The generally heterogeneous results in structural imaging of the thalamus volume described in the introduction could be due to several methodical limitations, e.g. the inclusion of patients with differing severity of symptoms, different affective states, first-episode and chronically ill patients into the same studies. Sometimes co-morbid alcohol or substance misuse was ignored or the patients’ medication not considered. As mentioned in the introduction changes in volume of brain structure may underlie more differentiated modulation procedures than solely the diagnosis of a bipolar affective disorder . In this point, especially the role of medication seems essential. To reduce the possible influence of concomitant factors, we included only euthymic patients with bipolar I disorder with no history of alcohol abuse or dependence and investigated a sufficiently large sample. All patients were treated with stable medication over several months. Another strength of our study is the presence of a healthy group of well-matched control subjects which is missing in the above-mentioned study of Foland et al. . A limitation of our study is that the findings are the results of a transverse section and not of a longitudinal analysis. In addition, it was not possible to provide more detailed information about the exact duration of the lithium and antipsychotic treatment of the respective patients and for what reason the sample of the lithium-free patients had never received this medication. Future studies including larger numbers of patients might show a difference in thalamus volumes between the groups of patients treated or not treated with lithium which we were not able to demonstrate in our study.

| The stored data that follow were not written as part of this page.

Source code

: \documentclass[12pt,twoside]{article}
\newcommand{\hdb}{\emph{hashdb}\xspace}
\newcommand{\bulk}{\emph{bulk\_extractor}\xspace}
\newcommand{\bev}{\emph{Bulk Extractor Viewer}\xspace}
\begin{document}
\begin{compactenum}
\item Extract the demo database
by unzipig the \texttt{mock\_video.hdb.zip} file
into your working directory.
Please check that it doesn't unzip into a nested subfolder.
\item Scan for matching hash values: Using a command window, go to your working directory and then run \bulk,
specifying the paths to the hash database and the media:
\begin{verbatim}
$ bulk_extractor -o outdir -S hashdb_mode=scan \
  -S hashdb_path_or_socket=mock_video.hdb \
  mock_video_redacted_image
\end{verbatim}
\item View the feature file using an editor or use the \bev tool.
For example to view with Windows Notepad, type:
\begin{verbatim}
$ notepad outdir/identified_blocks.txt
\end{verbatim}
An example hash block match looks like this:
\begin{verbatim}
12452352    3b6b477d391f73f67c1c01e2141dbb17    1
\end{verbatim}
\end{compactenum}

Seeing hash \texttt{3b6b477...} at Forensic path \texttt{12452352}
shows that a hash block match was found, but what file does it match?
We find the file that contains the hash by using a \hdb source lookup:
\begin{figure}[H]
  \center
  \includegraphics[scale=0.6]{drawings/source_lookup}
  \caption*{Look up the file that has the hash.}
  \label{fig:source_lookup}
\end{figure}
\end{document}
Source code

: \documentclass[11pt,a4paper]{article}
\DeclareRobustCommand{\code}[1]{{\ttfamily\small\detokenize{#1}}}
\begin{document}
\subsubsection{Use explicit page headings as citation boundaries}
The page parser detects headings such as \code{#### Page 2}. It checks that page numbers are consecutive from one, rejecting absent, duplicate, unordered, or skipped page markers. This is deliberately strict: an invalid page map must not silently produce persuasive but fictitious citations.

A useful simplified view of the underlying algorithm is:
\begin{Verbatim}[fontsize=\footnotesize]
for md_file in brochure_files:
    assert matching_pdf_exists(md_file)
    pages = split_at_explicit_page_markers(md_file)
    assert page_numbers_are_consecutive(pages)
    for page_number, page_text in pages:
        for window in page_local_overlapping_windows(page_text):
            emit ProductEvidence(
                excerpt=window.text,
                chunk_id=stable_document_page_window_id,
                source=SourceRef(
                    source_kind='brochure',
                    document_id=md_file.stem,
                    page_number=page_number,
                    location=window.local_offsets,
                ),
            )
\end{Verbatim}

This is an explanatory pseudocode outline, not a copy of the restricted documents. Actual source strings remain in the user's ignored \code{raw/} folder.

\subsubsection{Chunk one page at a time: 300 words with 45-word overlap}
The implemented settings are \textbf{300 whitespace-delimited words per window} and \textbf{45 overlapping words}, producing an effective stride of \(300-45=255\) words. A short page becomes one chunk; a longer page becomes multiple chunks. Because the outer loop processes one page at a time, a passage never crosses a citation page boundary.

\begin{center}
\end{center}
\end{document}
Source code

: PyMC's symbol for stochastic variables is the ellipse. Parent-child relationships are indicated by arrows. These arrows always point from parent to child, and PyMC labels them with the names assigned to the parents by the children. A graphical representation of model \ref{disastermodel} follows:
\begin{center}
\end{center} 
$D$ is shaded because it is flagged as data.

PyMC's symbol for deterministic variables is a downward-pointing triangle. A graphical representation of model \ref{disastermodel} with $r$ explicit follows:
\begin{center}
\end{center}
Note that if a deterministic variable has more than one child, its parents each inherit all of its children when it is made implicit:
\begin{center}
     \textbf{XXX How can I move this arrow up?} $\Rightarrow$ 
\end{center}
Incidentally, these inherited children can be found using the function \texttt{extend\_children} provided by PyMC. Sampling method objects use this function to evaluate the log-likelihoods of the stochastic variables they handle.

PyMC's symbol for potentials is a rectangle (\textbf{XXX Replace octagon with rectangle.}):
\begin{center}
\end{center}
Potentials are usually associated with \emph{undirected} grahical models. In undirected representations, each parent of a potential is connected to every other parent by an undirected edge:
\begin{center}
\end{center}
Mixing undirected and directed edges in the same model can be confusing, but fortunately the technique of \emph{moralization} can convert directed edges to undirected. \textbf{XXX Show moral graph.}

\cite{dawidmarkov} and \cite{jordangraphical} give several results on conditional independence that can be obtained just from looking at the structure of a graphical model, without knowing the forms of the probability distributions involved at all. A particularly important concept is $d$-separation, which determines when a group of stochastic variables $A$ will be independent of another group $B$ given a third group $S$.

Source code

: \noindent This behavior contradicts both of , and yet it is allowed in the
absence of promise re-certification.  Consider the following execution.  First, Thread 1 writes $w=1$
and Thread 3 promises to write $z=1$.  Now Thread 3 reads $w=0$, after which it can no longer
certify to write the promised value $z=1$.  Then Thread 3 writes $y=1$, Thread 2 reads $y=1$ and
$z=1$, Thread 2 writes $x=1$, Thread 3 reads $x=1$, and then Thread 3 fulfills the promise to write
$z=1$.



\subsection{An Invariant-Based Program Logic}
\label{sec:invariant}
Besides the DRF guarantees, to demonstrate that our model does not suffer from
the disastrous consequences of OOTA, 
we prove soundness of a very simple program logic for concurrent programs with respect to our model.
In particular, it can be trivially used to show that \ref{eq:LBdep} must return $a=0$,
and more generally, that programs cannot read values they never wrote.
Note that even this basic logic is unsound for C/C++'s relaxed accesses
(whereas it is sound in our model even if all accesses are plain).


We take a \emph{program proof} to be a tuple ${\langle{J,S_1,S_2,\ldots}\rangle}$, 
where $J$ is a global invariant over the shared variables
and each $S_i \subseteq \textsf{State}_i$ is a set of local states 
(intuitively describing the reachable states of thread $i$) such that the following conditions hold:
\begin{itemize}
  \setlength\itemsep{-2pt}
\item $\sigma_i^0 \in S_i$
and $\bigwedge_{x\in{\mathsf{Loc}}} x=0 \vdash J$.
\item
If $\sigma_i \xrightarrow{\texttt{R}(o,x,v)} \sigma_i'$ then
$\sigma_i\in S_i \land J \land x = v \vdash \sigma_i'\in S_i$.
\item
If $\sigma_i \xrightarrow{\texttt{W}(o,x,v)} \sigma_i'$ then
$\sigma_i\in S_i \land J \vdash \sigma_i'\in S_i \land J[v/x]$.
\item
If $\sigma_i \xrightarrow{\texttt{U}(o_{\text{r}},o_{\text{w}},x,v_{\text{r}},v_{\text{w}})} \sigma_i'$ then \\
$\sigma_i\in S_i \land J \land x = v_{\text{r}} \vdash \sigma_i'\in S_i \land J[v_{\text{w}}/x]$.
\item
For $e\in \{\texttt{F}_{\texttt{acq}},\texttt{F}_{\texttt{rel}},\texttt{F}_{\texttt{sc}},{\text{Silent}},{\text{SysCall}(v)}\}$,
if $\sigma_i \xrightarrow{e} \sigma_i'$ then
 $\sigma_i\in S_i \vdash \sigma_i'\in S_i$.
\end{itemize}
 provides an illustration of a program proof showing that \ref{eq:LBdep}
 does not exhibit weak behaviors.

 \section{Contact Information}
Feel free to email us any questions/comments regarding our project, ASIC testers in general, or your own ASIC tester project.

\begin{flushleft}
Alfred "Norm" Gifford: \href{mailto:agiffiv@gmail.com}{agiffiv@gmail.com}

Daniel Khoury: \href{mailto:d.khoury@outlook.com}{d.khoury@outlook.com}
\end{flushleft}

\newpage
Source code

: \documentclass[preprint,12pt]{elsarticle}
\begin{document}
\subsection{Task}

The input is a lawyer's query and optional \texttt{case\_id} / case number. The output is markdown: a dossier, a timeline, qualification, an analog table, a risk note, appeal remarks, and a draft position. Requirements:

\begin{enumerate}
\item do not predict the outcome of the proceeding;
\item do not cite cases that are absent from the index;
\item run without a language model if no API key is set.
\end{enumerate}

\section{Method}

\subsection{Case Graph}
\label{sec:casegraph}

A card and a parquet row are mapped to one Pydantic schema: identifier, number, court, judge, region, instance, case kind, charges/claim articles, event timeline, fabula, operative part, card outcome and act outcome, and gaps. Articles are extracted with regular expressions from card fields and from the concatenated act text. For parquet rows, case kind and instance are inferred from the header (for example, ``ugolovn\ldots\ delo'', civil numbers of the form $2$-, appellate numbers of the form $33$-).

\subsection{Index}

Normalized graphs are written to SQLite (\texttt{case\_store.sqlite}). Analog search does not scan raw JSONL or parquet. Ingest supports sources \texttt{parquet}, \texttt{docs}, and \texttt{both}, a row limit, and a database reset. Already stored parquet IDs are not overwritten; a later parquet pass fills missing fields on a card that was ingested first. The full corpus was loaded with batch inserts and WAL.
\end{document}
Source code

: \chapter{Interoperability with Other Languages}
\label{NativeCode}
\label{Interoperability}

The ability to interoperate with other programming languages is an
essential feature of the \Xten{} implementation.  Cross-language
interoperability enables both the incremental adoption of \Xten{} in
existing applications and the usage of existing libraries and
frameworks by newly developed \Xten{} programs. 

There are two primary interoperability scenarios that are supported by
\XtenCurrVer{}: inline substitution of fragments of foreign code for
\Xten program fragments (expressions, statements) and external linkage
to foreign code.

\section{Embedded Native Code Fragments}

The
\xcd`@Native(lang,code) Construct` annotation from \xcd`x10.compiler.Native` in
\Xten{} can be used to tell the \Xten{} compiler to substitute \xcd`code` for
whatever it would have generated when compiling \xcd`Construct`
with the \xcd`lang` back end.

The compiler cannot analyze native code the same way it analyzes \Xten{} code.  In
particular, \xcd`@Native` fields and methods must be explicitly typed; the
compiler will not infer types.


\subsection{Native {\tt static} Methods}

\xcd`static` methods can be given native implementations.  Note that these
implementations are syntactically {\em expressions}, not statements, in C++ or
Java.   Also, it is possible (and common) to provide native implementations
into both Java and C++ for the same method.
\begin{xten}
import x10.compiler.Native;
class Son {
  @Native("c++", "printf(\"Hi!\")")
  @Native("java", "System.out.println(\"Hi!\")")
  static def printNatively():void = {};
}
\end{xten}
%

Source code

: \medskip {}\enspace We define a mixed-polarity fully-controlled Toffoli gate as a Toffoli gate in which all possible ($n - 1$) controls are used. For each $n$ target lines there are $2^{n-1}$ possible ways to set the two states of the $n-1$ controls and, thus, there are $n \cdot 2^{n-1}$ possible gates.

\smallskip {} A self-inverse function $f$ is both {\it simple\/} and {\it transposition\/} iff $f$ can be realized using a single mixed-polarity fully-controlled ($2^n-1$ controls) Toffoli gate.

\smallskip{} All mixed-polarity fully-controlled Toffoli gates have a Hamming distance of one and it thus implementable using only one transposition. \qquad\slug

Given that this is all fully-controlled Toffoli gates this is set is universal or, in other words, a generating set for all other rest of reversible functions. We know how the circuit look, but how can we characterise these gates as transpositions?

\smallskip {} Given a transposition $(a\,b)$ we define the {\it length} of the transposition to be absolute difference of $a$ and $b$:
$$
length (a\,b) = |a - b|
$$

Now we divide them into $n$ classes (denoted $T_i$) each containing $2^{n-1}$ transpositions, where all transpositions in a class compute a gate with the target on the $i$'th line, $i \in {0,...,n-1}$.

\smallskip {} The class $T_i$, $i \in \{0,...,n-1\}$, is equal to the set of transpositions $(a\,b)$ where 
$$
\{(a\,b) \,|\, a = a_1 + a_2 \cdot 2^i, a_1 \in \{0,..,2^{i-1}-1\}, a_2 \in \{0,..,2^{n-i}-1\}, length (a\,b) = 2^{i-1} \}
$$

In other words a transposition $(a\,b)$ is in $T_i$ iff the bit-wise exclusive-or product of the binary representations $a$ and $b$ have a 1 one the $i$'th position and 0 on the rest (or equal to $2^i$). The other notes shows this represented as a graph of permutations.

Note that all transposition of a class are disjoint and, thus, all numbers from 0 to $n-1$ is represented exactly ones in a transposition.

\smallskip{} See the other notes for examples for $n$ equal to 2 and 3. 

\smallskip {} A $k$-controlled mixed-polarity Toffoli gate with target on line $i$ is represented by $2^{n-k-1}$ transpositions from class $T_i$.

Taken together, the present findings are consistent with the view that treatment with lithium may normalise right thalamus volume which is decreased without lithium treatment in bipolar I disorder. Further longitudinal studies are needed to clarify the role of thalamus volume in bipolar disorder and the influence effect of lithium on it.
This study was supported by a Grant from the Saarland University Hospital, Germany to HS (HOMFOR A/2003/21).
Conflict of interest statement None.